-- What is needed --
For the entries below, say how many lines hold the word "intfloat", with the number as the only reply.

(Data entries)
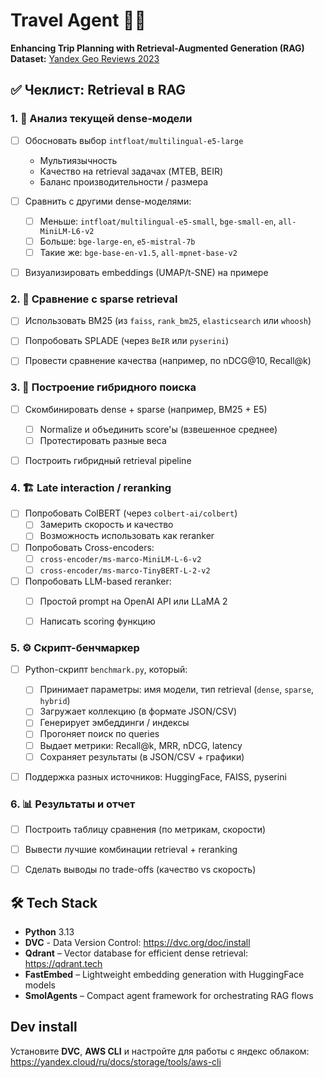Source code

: # **Travel Agent 🕵🏾**

**Enhancing Trip Planning with Retrieval-Augmented Generation (RAG)**
**Dataset:** [Yandex Geo Reviews 2023](https://github.com/yandex/geo-reviews-dataset-2023)

## ✅ **Чеклист: Retrieval в RAG**

### 1. 📌 **Анализ текущей dense-модели**
- [ ] Обосновать выбор `intfloat/multilingual-e5-large`
  - Мультиязычность
  - Качество на retrieval задачах (MTEB, BEIR)
  - Баланс производительности / размера
- [ ] Сравнить с другими dense-моделями:
  - [ ] Меньше: `intfloat/multilingual-e5-small`, `bge-small-en`, `all-MiniLM-L6-v2`
  - [ ] Больше: `bge-large-en`, `e5-mistral-7b`
  - [ ] Такие же: `bge-base-en-v1.5`, `all-mpnet-base-v2`
- [ ] Визуализировать embeddings (UMAP/t-SNE) на примере


### 2. 🧵 **Сравнение с sparse retrieval**
- [ ] Использовать BM25 (из `faiss`, `rank_bm25`, `elasticsearch` или `whoosh`)
- [ ] Попробовать SPLADE (через `BeIR` или `pyserini`)
- [ ] Провести сравнение качества (например, по nDCG@10, Recall@k)


### 3. 🧪 **Построение гибридного поиска**
- [ ] Скомбинировать dense + sparse (например, BM25 + E5)
  - [ ] Normalize и объединить score'ы (взвешенное среднее)
  - [ ] Протестировать разные веса
- [ ] Построить гибридный retrieval pipeline


### 4. 🏗️ **Late interaction / reranking**
- [ ] Попробовать ColBERT (через `colbert-ai/colbert`)
  - [ ] Замерить скорость и качество
  - [ ] Возможность использовать как reranker
- [ ] Попробовать Cross-encoders:
  - [ ] `cross-encoder/ms-marco-MiniLM-L-6-v2`
  - [ ] `cross-encoder/ms-marco-TinyBERT-L-2-v2`
- [ ] Попробовать LLM-based reranker:
  - [ ] Простой prompt на OpenAI API или LLaMA 2
  - [ ] Написать scoring функцию


### 5. ⚙️ **Скрипт-бенчмаркер**
- [ ] Python-скрипт `benchmark.py`, который:
  - [ ] Принимает параметры: имя модели, тип retrieval (`dense`, `sparse`, `hybrid`)
  - [ ] Загружает коллекцию (в формате JSON/CSV)
  - [ ] Генерирует эмбеддинги / индексы
  - [ ] Прогоняет поиск по queries
  - [ ] Выдает метрики: Recall@k, MRR, nDCG, latency
  - [ ] Сохраняет результаты (в JSON/CSV + графики)
- [ ] Поддержка разных источников: HuggingFace, FAISS, pyserini


### 6. 📊 **Результаты и отчет**
- [ ] Построить таблицу сравнения (по метрикам, скорости)
- [ ] Вывести лучшие комбинации retrieval + reranking
- [ ] Сделать выводы по trade-offs (качество vs скорость)



## 🛠️ **Tech Stack**

- **Python** 3.13
- **DVC** - Data Version Control: https://dvc.org/doc/install
- **Qdrant** – Vector database for efficient dense retrieval: https://qdrant.tech
- **FastEmbed** – Lightweight embedding generation with HuggingFace models
- **SmolAgents** – Compact agent framework for orchestrating RAG flows

## **Dev install**

Установите **DVC**, **AWS CLI** и настройте для работы с яндекс облаком: https://yandex.cloud/ru/docs/storage/tools/aws-cli
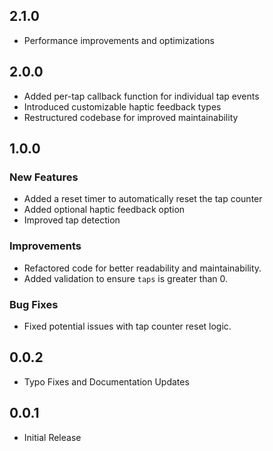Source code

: ## 2.1.0
- Performance improvements and optimizations

## 2.0.0
- Added per-tap callback function for individual tap events
- Introduced customizable haptic feedback types
- Restructured codebase for improved maintainability

## 1.0.0

### New Features
- Added a reset timer to automatically reset the tap counter
- Added optional haptic feedback option
- Improved tap detection

### Improvements
- Refactored code for better readability and maintainability.
- Added validation to ensure `taps` is greater than 0.

### Bug Fixes
- Fixed potential issues with tap counter reset logic.

## 0.0.2

- Typo Fixes and Documentation Updates

## 0.0.1

- Initial Release
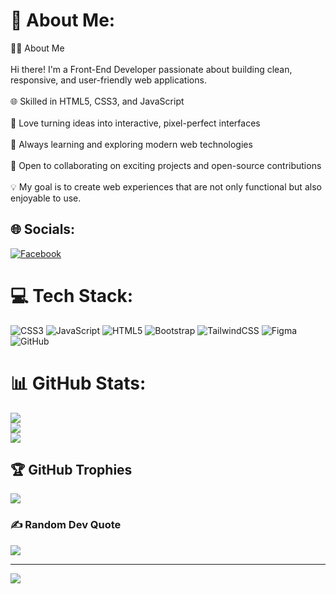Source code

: # 💫 About Me:
👨‍💻 About Me<br><br>Hi there! I'm a Front-End Developer passionate about building clean, responsive, and user-friendly web applications.<br><br>🌐 Skilled in HTML5, CSS3, and JavaScript<br><br>🎨 Love turning ideas into interactive, pixel-perfect interfaces<br><br>🚀 Always learning and exploring modern web technologies<br><br>🤝 Open to collaborating on exciting projects and open-source contributions<br><br>💡 My goal is to create web experiences that are not only functional but also enjoyable to use.


## 🌐 Socials:
[![Facebook](https://img.shields.io/badge/Facebook-%231877F2.svg?logo=Facebook&logoColor=white)](https://facebook.com/mdnaim.khan.752861) 

# 💻 Tech Stack:
![CSS3](https://img.shields.io/badge/css3-%231572B6.svg?style=for-the-badge&logo=css3&logoColor=white) ![JavaScript](https://img.shields.io/badge/javascript-%23323330.svg?style=for-the-badge&logo=javascript&logoColor=%23F7DF1E) ![HTML5](https://img.shields.io/badge/html5-%23E34F26.svg?style=for-the-badge&logo=html5&logoColor=white) ![Bootstrap](https://img.shields.io/badge/bootstrap-%238511FA.svg?style=for-the-badge&logo=bootstrap&logoColor=white) ![TailwindCSS](https://img.shields.io/badge/tailwindcss-%2338B2AC.svg?style=for-the-badge&logo=tailwind-css&logoColor=white) ![Figma](https://img.shields.io/badge/figma-%23F24E1E.svg?style=for-the-badge&logo=figma&logoColor=white) ![GitHub](https://img.shields.io/badge/github-%23121011.svg?style=for-the-badge&logo=github&logoColor=white)
# 📊 GitHub Stats:
![](https://github-readme-stats.vercel.app/api?username=MD-Fazla-Rabbi&theme=dark&hide_border=false&include_all_commits=true&count_private=true)<br/>
![](https://nirzak-streak-stats.vercel.app/?user=MD-Fazla-Rabbi&theme=dark&hide_border=false)<br/>
![](https://github-readme-stats.vercel.app/api/top-langs/?username=MD-Fazla-Rabbi&theme=dark&hide_border=false&include_all_commits=true&count_private=true&layout=compact)

## 🏆 GitHub Trophies
![](https://github-profile-trophy.vercel.app/?username=MD-Fazla-Rabbi&theme=radical&no-frame=false&no-bg=false&margin-w=4)

### ✍️ Random Dev Quote
![](https://quotes-github-readme.vercel.app/api?type=horizontal&theme=radical)

---
[![](https://visitcount.itsvg.in/api?id=MD-Fazla-Rabbi&icon=0&color=0)](https://visitcount.itsvg.in)

<!-- Proudly created with GPRM ( https://gprm.itsvg.in ) -->

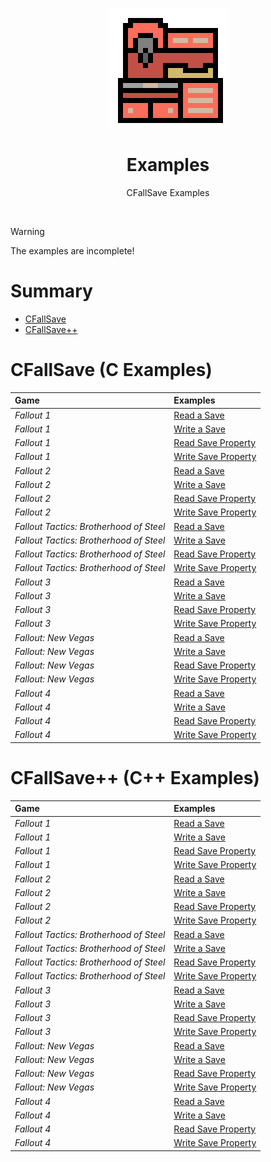<div align="center">

![Examples Logo 192x192](./assets/examples/examples_logo_192x192.gif)

# Examples

CFallSave Examples

</div>



<br />

<!--
> [!NOTE]
> The examples are updated!
-->

> [!WARNING]
> The examples are incomplete!

<!--
> [!CAUTION]
> The examples are outdated!
-->



# Summary

* [CFallSave](#cfallsave-c-examples)
* [CFallSave++](#cfallsave-c-examples-1)



# CFallSave (C Examples)

| Game                                    | Examples                                                 |
| :-------------------------------------- | :------------------------------------------------------- |
| *Fallout 1*                             | [Read a Save](./examples/fo1/readSave.c)                 |
| *Fallout 1*                             | [Write a Save](./examples/fo1/writeSave.c)               |
| *Fallout 1*                             | [Read Save Property](./examples/fo1/readSaveProp.c)      |
| *Fallout 1*                             | [Write Save Property](./examples/fo1/writeSaveProp.c)    |
| *Fallout 2*                             | [Read a Save](./examples/fo2/readSave.c)                 |
| *Fallout 2*                             | [Write a Save](./examples/fo2/writeSave.c)               |
| *Fallout 2*                             | [Read Save Property](./examples/fo2/readSaveProp.c)      |
| *Fallout 2*                             | [Write Save Property](./examples/fo2/writeSaveProp.c)    |
| *Fallout Tactics: Brotherhood of Steel* | [Read a Save](./examples/fotbos/readSave.c)              |
| *Fallout Tactics: Brotherhood of Steel* | [Write a Save](./examples/fotbos/writeSave.c)            |
| *Fallout Tactics: Brotherhood of Steel* | [Read Save Property](./examples/fotbos/readSaveProp.c)   |
| *Fallout Tactics: Brotherhood of Steel* | [Write Save Property](./examples/fotbos/writeSaveProp.c) |
| *Fallout 3*                             | [Read a Save](./examples/fo3/readSave.c)                 |
| *Fallout 3*                             | [Write a Save](./examples/fo3/writeSave.c)               |
| *Fallout 3*                             | [Read Save Property](./examples/fo3/readSaveProp.c)      |
| *Fallout 3*                             | [Write Save Property](./examples/fo3/writeSaveProp.c)    |
| *Fallout: New Vegas*                    | [Read a Save](./examples/fonv/readSave.c)                |
| *Fallout: New Vegas*                    | [Write a Save](./examples/fonv/writeSave.c)              |
| *Fallout: New Vegas*                    | [Read Save Property](./examples/fonv/readSaveProp.c)     |
| *Fallout: New Vegas*                    | [Write Save Property](./examples/fonv/writeSaveProp.c)   |
| *Fallout 4*                             | [Read a Save](./examples/fo4/readSave.c)                 |
| *Fallout 4*                             | [Write a Save](./examples/fo4/writeSave.c)               |
| *Fallout 4*                             | [Read Save Property](./examples/fo4/readSaveProp.c)      |
| *Fallout 4*                             | [Write Save Property](./examples/fo4/writeSaveProp.c)    |



# CFallSave++ (C++ Examples)

| Game                                    | Examples                                                   |
| :-------------------------------------- | :--------------------------------------------------------- |
| *Fallout 1*                             | [Read a Save](./examples/fo1/readSave.cpp)                 |
| *Fallout 1*                             | [Write a Save](./examples/fo1/writeSave.cpp)               |
| *Fallout 1*                             | [Read Save Property](./examples/fo1/readSaveProp.cpp)      |
| *Fallout 1*                             | [Write Save Property](./examples/fo1/writeSaveProp.cpp)    |
| *Fallout 2*                             | [Read a Save](./examples/fo2/readSave.cpp)                 |
| *Fallout 2*                             | [Write a Save](./examples/fo2/writeSave.cpp)               |
| *Fallout 2*                             | [Read Save Property](./examples/fo2/readSaveProp.cpp)      |
| *Fallout 2*                             | [Write Save Property](./examples/fo2/writeSaveProp.cpp)    |
| *Fallout Tactics: Brotherhood of Steel* | [Read a Save](./examples/fotbos/readSave.cpp)              |
| *Fallout Tactics: Brotherhood of Steel* | [Write a Save](./examples/fotbos/writeSave.cpp)            |
| *Fallout Tactics: Brotherhood of Steel* | [Read Save Property](./examples/fotbos/readSaveProp.cpp)   |
| *Fallout Tactics: Brotherhood of Steel* | [Write Save Property](./examples/fotbos/writeSaveProp.cpp) |
| *Fallout 3*                             | [Read a Save](./examples/fo3/readSave.cpp)                 |
| *Fallout 3*                             | [Write a Save](./examples/fo3/writeSave.cpp)               |
| *Fallout 3*                             | [Read Save Property](./examples/fo3/readSaveProp.cpp)      |
| *Fallout 3*                             | [Write Save Property](./examples/fo3/writeSaveProp.cpp)    |
| *Fallout: New Vegas*                    | [Read a Save](./examples/fonv/readSave.cpp)                |
| *Fallout: New Vegas*                    | [Write a Save](./examples/fonv/writeSave.cpp)              |
| *Fallout: New Vegas*                    | [Read Save Property](./examples/fonv/readSaveProp.cpp)     |
| *Fallout: New Vegas*                    | [Write Save Property](./examples/fonv/writeSaveProp.cpp)   |
| *Fallout 4*                             | [Read a Save](./examples/fo4/readSave.cpp)                 |
| *Fallout 4*                             | [Write a Save](./examples/fo4/writeSave.cpp)               |
| *Fallout 4*                             | [Read Save Property](./examples/fo4/readSaveProp.cpp)      |
| *Fallout 4*                             | [Write Save Property](./examples/fo4/writeSaveProp.cpp)    |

-- Task response --
2